A discrete transfer function can be described like this:
$$ y[k] = \frac{B(q^{-1})}{F(q^{-1})}u[k]$$
Where can be a polynomal expression: $$B(q^{-1}) = b_0+ b_1q^{-1} + b_2q^{-2} + b_3q^{-3} + \dots + b_nq^{-n}$$ $$F(q^{-1}) = 1+ f_1q^{-1} + f_2q^{-2} + f_3q^{-3} + \dots + f_nq^{-n}$$
Also the shift operator $q^{-1}$ can be rewritten as: $$q^{-1}y(k) = y(k-1), q^{-2}y(k) = y(k-2), q^{-3}y(k) = y(k-3), \dots , q^{-n}y(k) = y(k-n)$$
I hope you understand this. So to do a curve fitting for this transfer function. We can rewrite this:
$$ y[k] = \frac{B(q^{-1})}{F(q^{-1})}u[k] = \frac{b_0+ b_1q^{-1} + b_2q^{-2} + b_3q^{-3} + \dots + b_nq^{-n}}{1+ f_1q^{-1} + f_2q^{-2} + f_3q^{-3} + \dots + f_nq^{-n}}u[k]$$
To this:
$$y[k] = [-yq^{-1} - yq^{-2} - yq^{-3} - \dots - yq^{-n} +u+ uq^{-1} + uq^{-2} + uq^{-3} + \dots + uq^{-n}]\begin{bmatrix} f_1\\ f_2\\ f_3\\ \vdots\\ f_n\\ b_0\\ b_1\\ b_2\\ b_3\\ \vdots\\ b_n \end{bmatrix}$$
And even more:
$$y[k] = [-y[k-1] - y[k-2] - y[k-3] - \dots - y[k-n] +u[k]+ u[k-1] + u[k-2] + u[k-3] + \dots + u[k-n]]\begin{bmatrix} f_1\\ f_2\\ f_3\\ \vdots\\ f_n\\ b_0\\ b_1\\ b_2\\ b_3\\ \vdots\\ b_n \end{bmatrix}$$
Now we can solve this by simple MATLAB/Octave command
>> x = A\b
Assumed that $b$ is the $y[k]$ vector and $A$ is the $[-y[k-1] - y[k-2] - y[k-3] - \dots + u[k-n]]$ matrix. Then $x$ will be $f_1, f_2 \dots b_n$.
This is how to estimate a transfer function from know input $u[k]$ and known output $y[k]$. All you need to do is to choose the amount of parameters in the numerator and denominator.
So. Now to my question:
What if I have a ARMAX model insted of a classical transfer function?

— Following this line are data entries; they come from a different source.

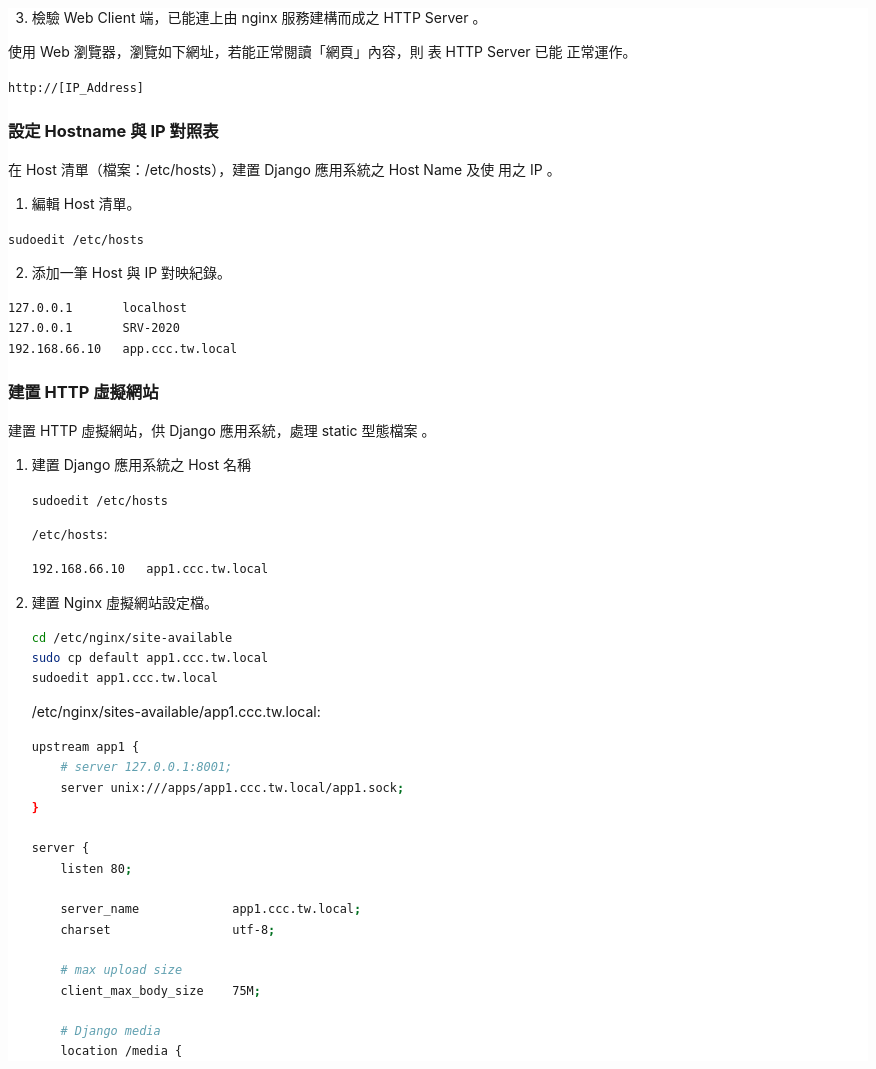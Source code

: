 3. 檢驗 Web Client 端，已能連上由 nginx 服務建構而成之 HTTP
   Server 。

使用 Web 瀏覽器，瀏覽如下網址，若能正常閱讀「網頁」內容，則
表 HTTP Server 已能 正常運作。

```
http://[IP_Address]
```

### 設定 Hostname 與 IP 對照表

在 Host 清單（檔案：/etc/hosts），建置 Django 應用系統之
Host Name 及使 用之 IP 。

1. 編輯 Host 清單。

```
sudoedit /etc/hosts
```

2. 添加一筆 Host 與 IP 對映紀錄。

```
127.0.0.1       localhost
127.0.0.1       SRV-2020
192.168.66.10   app.ccc.tw.local
```

### 建置 HTTP 虛擬網站

建置 HTTP 虛擬網站，供 Django 應用系統，處理 static 型態檔案
。

1. 建置 Django 應用系統之 Host 名稱

   ```sh
   sudoedit /etc/hosts
   ```

   `/etc/hosts`:

   ```
   192.168.66.10   app1.ccc.tw.local
   ```

2. 建置 Nginx 虛擬網站設定檔。

   ```sh
   cd /etc/nginx/site-available
   sudo cp default app1.ccc.tw.local
   sudoedit app1.ccc.tw.local
   ```

   /etc/nginx/sites-available/app1.ccc.tw.local:

   ```sh
   upstream app1 {
       # server 127.0.0.1:8001;
       server unix:///apps/app1.ccc.tw.local/app1.sock;
   }

   server {
       listen 80;

       server_name             app1.ccc.tw.local;
       charset                 utf-8;

       # max upload size
       client_max_body_size    75M;

       # Django media
       location /media {
   ```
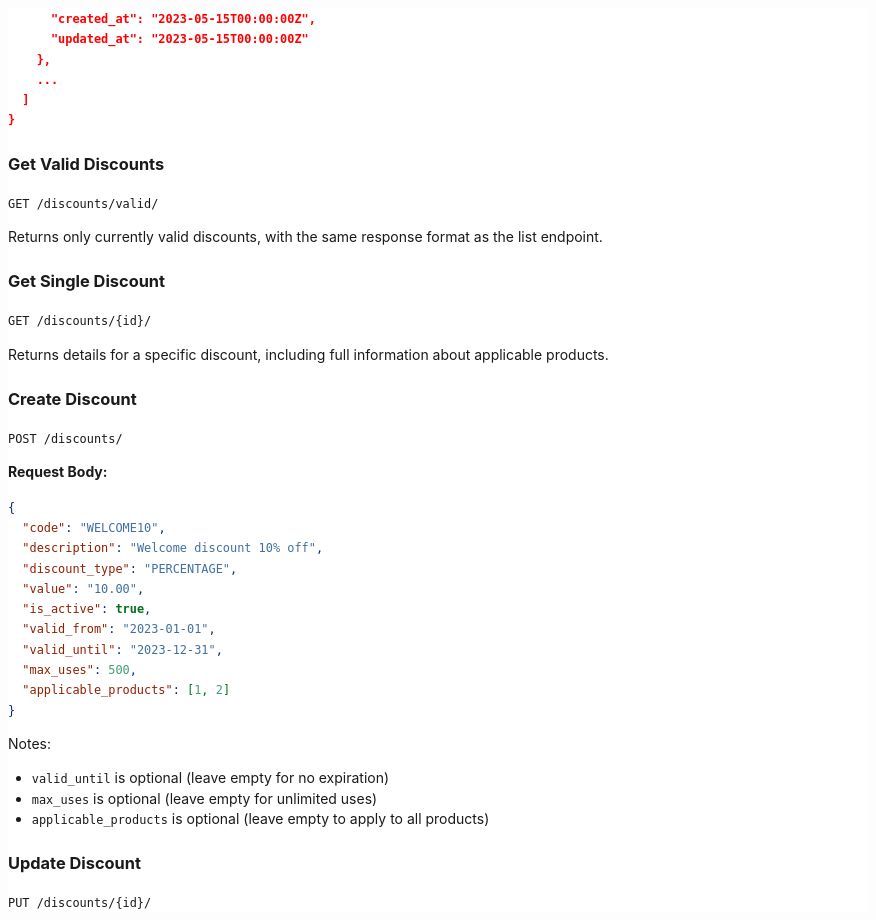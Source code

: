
 ```json
      "created_at": "2023-05-15T00:00:00Z",
      "updated_at": "2023-05-15T00:00:00Z"
    },
    ...
  ]
}
```

### Get Valid Discounts

```
GET /discounts/valid/
```

Returns only currently valid discounts, with the same response format as the list endpoint.

### Get Single Discount

```
GET /discounts/{id}/
```

Returns details for a specific discount, including full information about applicable products.

### Create Discount

```
POST /discounts/
```

**Request Body:**

```json
{
  "code": "WELCOME10",
  "description": "Welcome discount 10% off",
  "discount_type": "PERCENTAGE",
  "value": "10.00",
  "is_active": true,
  "valid_from": "2023-01-01",
  "valid_until": "2023-12-31",
  "max_uses": 500,
  "applicable_products": [1, 2]
}
```

Notes:

- `valid_until` is optional (leave empty for no expiration)
- `max_uses` is optional (leave empty for unlimited uses)
- `applicable_products` is optional (leave empty to apply to all products)

### Update Discount

```
PUT /discounts/{id}/
```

$$y[k] = \frac{B(q^{-1})}{A(q^{-1})}u[k] + \frac{C(q^{-1})}{A(q^{-1})}e[k]$$
Where the white noise is $e[k] \sim GWN(0, \sigma^2)$
Here I got to choose three different parameters for $B(q^{-1}), A(q^{-1}), C(q^{-1})$. When I mean parameter, I mean the amount of zeros and poles.
Now to my question:
How do I find $e[k]$? If I know the noise $e[k]$. I can do the same curve fitting again. Just a little bit larger matrix. But Octave handle it!